*** RECORDS FOR THIS EXERCISE

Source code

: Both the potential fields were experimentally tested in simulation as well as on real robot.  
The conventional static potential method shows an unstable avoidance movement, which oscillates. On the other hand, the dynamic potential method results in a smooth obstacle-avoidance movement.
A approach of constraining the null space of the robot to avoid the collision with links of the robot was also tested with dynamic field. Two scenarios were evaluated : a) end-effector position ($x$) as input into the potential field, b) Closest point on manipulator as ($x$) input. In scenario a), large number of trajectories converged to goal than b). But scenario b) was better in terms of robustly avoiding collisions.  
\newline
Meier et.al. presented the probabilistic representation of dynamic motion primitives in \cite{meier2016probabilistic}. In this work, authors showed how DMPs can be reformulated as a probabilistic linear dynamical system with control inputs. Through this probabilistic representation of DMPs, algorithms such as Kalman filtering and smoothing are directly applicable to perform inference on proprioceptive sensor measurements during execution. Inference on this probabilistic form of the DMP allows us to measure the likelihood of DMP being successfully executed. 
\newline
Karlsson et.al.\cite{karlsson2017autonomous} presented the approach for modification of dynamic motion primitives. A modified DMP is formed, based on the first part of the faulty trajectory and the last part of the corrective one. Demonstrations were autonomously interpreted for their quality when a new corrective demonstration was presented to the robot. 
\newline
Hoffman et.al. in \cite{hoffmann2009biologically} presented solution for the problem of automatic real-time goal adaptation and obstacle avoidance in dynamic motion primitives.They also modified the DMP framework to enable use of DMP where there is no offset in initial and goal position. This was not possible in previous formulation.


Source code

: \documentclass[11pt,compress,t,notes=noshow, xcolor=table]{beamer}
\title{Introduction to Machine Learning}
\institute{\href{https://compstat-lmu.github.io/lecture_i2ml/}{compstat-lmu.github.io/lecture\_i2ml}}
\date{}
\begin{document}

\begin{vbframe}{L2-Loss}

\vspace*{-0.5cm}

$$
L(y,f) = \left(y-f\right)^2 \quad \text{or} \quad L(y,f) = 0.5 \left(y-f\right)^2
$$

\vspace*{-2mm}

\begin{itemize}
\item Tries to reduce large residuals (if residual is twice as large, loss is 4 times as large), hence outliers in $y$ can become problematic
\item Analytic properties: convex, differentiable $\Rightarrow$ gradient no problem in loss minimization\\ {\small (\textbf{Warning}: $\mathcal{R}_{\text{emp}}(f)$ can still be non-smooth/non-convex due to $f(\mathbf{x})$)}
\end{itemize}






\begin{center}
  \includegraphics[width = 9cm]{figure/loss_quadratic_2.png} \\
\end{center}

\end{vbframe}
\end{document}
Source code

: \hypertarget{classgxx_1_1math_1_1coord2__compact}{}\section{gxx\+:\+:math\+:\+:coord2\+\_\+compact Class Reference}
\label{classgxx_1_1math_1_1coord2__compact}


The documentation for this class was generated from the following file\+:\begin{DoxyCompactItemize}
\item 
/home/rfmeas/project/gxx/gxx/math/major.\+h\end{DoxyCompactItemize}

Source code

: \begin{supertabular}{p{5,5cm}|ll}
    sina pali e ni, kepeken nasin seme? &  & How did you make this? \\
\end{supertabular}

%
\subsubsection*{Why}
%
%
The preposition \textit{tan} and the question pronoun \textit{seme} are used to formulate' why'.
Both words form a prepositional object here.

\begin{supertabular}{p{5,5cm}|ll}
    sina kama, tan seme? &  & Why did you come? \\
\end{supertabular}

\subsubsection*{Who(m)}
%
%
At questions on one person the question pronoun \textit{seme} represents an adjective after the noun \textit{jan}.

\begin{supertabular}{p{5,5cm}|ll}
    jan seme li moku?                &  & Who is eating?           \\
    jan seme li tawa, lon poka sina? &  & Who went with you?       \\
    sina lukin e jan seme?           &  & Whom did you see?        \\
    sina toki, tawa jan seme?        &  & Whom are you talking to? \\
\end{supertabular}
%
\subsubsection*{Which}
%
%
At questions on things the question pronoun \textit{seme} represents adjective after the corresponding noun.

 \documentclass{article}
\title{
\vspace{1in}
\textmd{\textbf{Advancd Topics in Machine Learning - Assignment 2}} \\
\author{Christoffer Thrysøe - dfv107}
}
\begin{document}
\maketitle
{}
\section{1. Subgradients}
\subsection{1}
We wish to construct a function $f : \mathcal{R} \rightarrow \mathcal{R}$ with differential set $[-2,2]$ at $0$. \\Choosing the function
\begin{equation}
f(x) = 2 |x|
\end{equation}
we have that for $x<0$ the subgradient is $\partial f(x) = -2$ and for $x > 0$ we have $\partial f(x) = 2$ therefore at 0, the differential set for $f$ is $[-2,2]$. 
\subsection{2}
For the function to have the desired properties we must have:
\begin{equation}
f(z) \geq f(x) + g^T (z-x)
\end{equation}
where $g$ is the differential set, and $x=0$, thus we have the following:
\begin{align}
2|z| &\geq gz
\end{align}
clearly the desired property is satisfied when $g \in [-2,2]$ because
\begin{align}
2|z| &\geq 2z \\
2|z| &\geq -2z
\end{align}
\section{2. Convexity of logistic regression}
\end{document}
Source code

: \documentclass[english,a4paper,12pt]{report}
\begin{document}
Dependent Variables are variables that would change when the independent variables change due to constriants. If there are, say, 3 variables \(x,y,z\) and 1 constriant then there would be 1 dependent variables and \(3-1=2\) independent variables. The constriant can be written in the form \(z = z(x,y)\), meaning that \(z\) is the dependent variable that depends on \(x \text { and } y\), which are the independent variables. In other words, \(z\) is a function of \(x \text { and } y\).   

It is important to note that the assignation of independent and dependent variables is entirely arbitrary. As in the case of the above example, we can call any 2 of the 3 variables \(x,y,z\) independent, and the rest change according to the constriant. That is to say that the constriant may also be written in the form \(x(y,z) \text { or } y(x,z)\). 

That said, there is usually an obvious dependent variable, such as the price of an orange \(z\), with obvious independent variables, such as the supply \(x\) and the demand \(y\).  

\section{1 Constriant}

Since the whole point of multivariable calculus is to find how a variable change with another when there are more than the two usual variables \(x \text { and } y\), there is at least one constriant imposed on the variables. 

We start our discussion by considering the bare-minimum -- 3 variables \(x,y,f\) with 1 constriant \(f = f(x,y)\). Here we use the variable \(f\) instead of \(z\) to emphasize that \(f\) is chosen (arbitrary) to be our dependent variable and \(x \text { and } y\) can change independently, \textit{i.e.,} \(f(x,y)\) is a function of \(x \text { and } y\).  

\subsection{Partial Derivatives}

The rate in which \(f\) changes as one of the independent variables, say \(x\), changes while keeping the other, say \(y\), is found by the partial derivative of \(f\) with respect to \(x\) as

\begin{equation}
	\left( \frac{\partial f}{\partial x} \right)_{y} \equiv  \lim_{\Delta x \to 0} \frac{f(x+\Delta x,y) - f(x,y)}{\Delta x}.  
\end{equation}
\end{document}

******

**TASK PROMPT:**
Say how many lines in the entries above contain the string "when", offering no other words.

**WRITTEN ANSWER:**
4